Once you have reached your fill of Bratwurst and Glühwein, the goodies keep coming with 7 sweets to eat at a Christmas Market. Warm your hands with a bag of Gebrannte Mandeln (roasted almonds) and get a sugar high with colorful licorice to keep on marketing!
Stollen, a German Christmas cake, is a must-have in any German home during Christmas. Dense and moist with loads of fruit, spices, and nuts, it is sweetened with an even covering of powdered sugar. At Christmas markets you can buy your own little loaf, each said to resemble Baby Jesus in swaddling clothes.

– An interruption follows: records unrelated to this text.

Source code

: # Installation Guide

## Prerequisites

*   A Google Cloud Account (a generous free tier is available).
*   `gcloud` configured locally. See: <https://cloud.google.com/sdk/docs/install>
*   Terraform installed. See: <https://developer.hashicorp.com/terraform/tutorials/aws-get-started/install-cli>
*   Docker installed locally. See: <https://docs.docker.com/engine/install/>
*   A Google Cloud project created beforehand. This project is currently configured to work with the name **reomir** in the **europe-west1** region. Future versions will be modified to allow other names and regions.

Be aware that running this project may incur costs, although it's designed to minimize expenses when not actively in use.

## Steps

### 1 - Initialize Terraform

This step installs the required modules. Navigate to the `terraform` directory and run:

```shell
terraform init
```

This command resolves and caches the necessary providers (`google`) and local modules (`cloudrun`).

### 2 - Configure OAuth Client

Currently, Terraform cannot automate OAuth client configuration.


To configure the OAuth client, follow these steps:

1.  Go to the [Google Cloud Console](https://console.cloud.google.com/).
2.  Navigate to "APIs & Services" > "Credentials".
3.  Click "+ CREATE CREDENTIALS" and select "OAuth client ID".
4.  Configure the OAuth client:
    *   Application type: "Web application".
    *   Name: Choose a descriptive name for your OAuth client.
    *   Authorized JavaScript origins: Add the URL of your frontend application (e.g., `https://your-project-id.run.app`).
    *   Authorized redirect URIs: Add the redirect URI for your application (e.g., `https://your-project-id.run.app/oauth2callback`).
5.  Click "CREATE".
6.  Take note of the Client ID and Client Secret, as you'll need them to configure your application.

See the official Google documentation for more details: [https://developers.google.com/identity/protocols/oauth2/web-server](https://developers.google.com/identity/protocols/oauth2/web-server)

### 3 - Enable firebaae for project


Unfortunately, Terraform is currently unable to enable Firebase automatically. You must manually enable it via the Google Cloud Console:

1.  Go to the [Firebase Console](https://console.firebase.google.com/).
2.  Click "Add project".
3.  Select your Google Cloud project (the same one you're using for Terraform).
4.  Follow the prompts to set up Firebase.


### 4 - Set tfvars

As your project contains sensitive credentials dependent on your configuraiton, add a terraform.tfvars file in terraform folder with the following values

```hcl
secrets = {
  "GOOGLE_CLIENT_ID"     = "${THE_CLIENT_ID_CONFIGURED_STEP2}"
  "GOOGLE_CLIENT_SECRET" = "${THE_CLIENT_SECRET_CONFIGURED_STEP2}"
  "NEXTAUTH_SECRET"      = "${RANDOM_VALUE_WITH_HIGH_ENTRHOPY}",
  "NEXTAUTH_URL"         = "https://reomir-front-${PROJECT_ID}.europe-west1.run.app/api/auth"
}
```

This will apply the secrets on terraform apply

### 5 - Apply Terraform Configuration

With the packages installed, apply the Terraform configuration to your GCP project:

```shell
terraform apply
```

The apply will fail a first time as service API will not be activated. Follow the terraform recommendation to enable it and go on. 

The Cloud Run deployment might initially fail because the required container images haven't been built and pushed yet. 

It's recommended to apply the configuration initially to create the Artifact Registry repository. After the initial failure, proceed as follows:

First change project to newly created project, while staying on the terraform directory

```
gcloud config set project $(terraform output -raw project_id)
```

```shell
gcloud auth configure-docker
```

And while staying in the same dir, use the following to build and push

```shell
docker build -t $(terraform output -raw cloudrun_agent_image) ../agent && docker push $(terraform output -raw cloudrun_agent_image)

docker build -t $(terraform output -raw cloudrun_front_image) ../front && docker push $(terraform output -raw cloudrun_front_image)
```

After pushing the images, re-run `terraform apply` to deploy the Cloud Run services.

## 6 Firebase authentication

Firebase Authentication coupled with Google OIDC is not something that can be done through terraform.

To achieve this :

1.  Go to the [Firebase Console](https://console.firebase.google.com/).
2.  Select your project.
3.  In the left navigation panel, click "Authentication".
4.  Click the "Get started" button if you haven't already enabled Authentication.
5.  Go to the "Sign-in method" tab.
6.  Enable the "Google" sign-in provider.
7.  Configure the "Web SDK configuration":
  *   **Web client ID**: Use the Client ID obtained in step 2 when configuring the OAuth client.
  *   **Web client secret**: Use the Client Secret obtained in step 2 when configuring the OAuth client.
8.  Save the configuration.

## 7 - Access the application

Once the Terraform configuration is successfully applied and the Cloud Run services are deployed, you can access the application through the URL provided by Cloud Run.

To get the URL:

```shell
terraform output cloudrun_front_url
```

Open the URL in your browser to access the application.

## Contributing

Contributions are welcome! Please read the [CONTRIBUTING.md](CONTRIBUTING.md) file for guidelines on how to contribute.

This traditional cake dates back to the 14th century in the regal city of Dresden. It has the oldest Christmas market in Germany and a festival dedicated to the loaf. The Stollen Festival presents the world's biggest Stollen at 3,429 kilograms, 3.65 meters long, 1.75 meters wide and over a meter high. It is carried through the crowds by a team of horses and surrounded by the pastry chefs who completed the feat. Buy a piece of the beast at the Dresden Striezelmarkt with all the profits going to charity.

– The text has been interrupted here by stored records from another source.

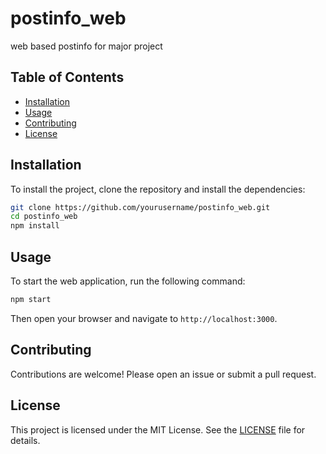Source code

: # postinfo_web
web based postinfo for major project

## Table of Contents
- [Installation](#installation)
- [Usage](#usage)
- [Contributing](#contributing)
- [License](#license)

## Installation
To install the project, clone the repository and install the dependencies:
```bash
git clone https://github.com/yourusername/postinfo_web.git
cd postinfo_web
npm install
```

## Usage
To start the web application, run the following command:
```bash
npm start
```
Then open your browser and navigate to `http://localhost:3000`.

## Contributing
Contributions are welcome! Please open an issue or submit a pull request.

## License
This project is licensed under the MIT License. See the [LICENSE](LICENSE) file for details.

You'll smell this treat before you see them. Gebrannte Mandeln are sugared almonds that release a sticky sweet scent and are served in portable Papiertüte (paper cones). Try the basic version, or experiment with different flavorings like cocoa powder, Nutella or chili or walnuts, cashews, and peanuts. A cone only costs about 2.50 euro for 100 grams so it is the ideal snack.
Most often associated with Oktoberfest celebrations, this gingerbread cookie makes an appearance at every German festival. Usually sold in its characteristic heart shape with sayings like Ich Liebe Dich (I love you), there will be a few more with Frohe Weihnachten (Merry Christmas) at the Weihnachtsmärkte.

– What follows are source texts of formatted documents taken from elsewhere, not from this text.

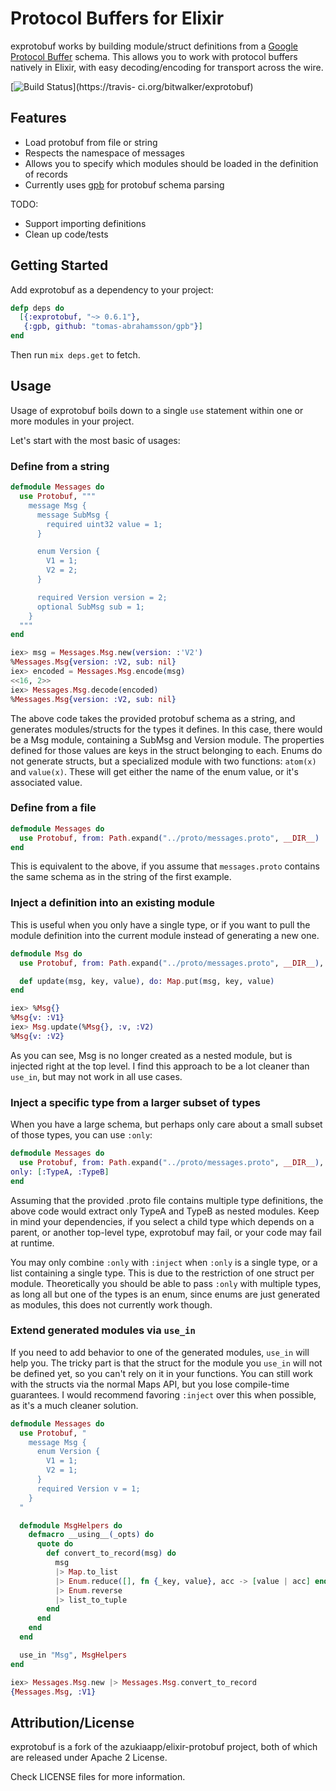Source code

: # Protocol Buffers for Elixir

exprotobuf works by building module/struct definitions from a [Google Protocol Buffer](https://code.google.com/p/protobuf)
schema. This allows you to work with protocol buffers natively in Elixir, with easy decoding/encoding for transport across the
wire.

[![Build Status](https://travis-ci.org/bitwalker/exprotobuf.svg?branch=master)](https://travis-
ci.org/bitwalker/exprotobuf)

## Features

* Load protobuf from file or string
* Respects the namespace of messages
* Allows you to specify which modules should be loaded in the definition of records
* Currently uses [gpb](https://github.com/tomas-abrahamsson/gpb) for protobuf schema parsing

TODO:

* Support importing definitions
* Clean up code/tests

## Getting Started

Add exprotobuf as a dependency to your project:

```elixir
defp deps do
  [{:exprotobuf, "~> 0.6.1"},
   {:gpb, github: "tomas-abrahamsson/gpb"}]
end
```

Then run `mix deps.get` to fetch.

## Usage

Usage of exprotobuf boils down to a single `use` statement within one or
more modules in your project.

Let's start with the most basic of usages:

### Define from a string

```elixir
defmodule Messages do
  use Protobuf, """
    message Msg {
      message SubMsg {
        required uint32 value = 1;
      }

      enum Version {
        V1 = 1;
        V2 = 2;
      }

      required Version version = 2;
      optional SubMsg sub = 1;
    }
  """
end
```

```elixir
iex> msg = Messages.Msg.new(version: :'V2')
%Messages.Msg{version: :V2, sub: nil}
iex> encoded = Messages.Msg.encode(msg)
<<16, 2>>
iex> Messages.Msg.decode(encoded)
%Messages.Msg{version: :V2, sub: nil}
```

The above code takes the provided protobuf schema as a string, and
generates modules/structs for the types it defines. In this case, there
would be a Msg module, containing a SubMsg and Version module. The
properties defined for those values are keys in the struct belonging to
each. Enums do not generate structs, but a specialized module with two
functions: `atom(x)` and `value(x)`. These will get either the name of
the enum value, or it's associated value.

### Define from a file

```elixir
defmodule Messages do
  use Protobuf, from: Path.expand("../proto/messages.proto", __DIR__)
end
```

This is equivalent to the above, if you assume that `messages.proto`
contains the same schema as in the string of the first example.

### Inject a definition into an existing module

This is useful when you only have a single type, or if you want to pull
the module definition into the current module instead of generating a
new one.

```elixir
defmodule Msg do
  use Protobuf, from: Path.expand("../proto/messages.proto", __DIR__), inject: true

  def update(msg, key, value), do: Map.put(msg, key, value)
end
```

```elixir
iex> %Msg{}
%Msg{v: :V1}
iex> Msg.update(%Msg{}, :v, :V2)
%Msg{v: :V2}
```

As you can see, Msg is no longer created as a nested module, but is
injected right at the top level. I find this approach to be a lot
cleaner than `use_in`, but may not work in all use cases.

### Inject a specific type from a larger subset of types

When you have a large schema, but perhaps only care about a small subset
of those types, you can use `:only`:

```elixir
defmodule Messages do
  use Protobuf, from: Path.expand("../proto/messages.proto", __DIR__),
only: [:TypeA, :TypeB]
end
```

Assuming that the provided .proto file contains multiple type
definitions, the above code would extract only TypeA and TypeB as nested
modules. Keep in mind your dependencies, if you select a child type
which depends on a parent, or another top-level type, exprotobuf may
fail, or your code may fail at runtime.

You may only combine `:only` with `:inject` when `:only` is a single
type, or a list containing a single type. This is due to the restriction
of one struct per module. Theoretically you should be able to pass `:only`
with multiple types, as long all but one of the types is an enum, since
enums are just generated as modules, this does not currently work
though.

### Extend generated modules via `use_in`

If you need to add behavior to one of the generated modules, `use_in`
will help you. The tricky part is that the struct for the module you
`use_in` will not be defined yet, so you can't rely on it in your
functions. You can still work with the structs via the normal Maps API,
but you lose compile-time guarantees. I would recommend favoring
`:inject` over this when possible, as it's a much cleaner solution.

```elixir
defmodule Messages do
  use Protobuf, "
    message Msg {
      enum Version {
        V1 = 1;
        V2 = 1;
      }
      required Version v = 1;
    }
  "

  defmodule MsgHelpers do
    defmacro __using__(_opts) do
      quote do
        def convert_to_record(msg) do
          msg
          |> Map.to_list
          |> Enum.reduce([], fn {_key, value}, acc -> [value | acc] end)
          |> Enum.reverse
          |> list_to_tuple
        end
      end
    end
  end

  use_in "Msg", MsgHelpers
end
```

```elixir
iex> Messages.Msg.new |> Messages.Msg.convert_to_record
{Messages.Msg, :V1}
```

## Attribution/License

exprotobuf is a fork of the azukiaapp/elixir-protobuf project, both of which are released under Apache 2 License.

Check LICENSE files for more information.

These fluffy little dough balls have a variety of names. Schmalzkuchen or Mutzenmandeln are deep-fried and rolled in confectioners sugar - what is not to love? Soft and sweet and perfectly warm. Note that they are really only good when fresh so shop carefully.
A Schneeball is as fun to eat as it is to say. What literally translates to the word "snowball" is actually a ball of shortcrust pastry which is then fried and coated in sugar or dipped in chocolate. For true decadence, select one with chocolate or marzipan fillings. We had our first in Rothenburg ob der Tauber and have been hooked on that sweet stuff ever since.
Licorice and Bonbons
Usually sold alongside the Gebrannte Mandeln, colorful candies and licorice are a treat for the eyes. Long ropes of red, blue and green are for very accessible, but the Scandinavian version of salty black licorice is more of an acquired taste.
Another colorful option is the hard candies like the Krauterbonbons. This candy is also heavily influenced by anise and fruit flavors. In some markets, booths produce the candy on-site, pulling the sugar and pressing it into molds.
Candied and Skewered Fruit
Below the Lebkuchenherz you can find fruit beneath candy. You may recognize Paradies Apfel (toffee apple) and Schoko Apfel (chocolate apple), or select strawberries, apple, and pineapple impaled on a stick and covered in chocolate to munch on while you walk around.
If you prefer your fruit without a chocolate coating, there is a wide selection of dried and candied fruits.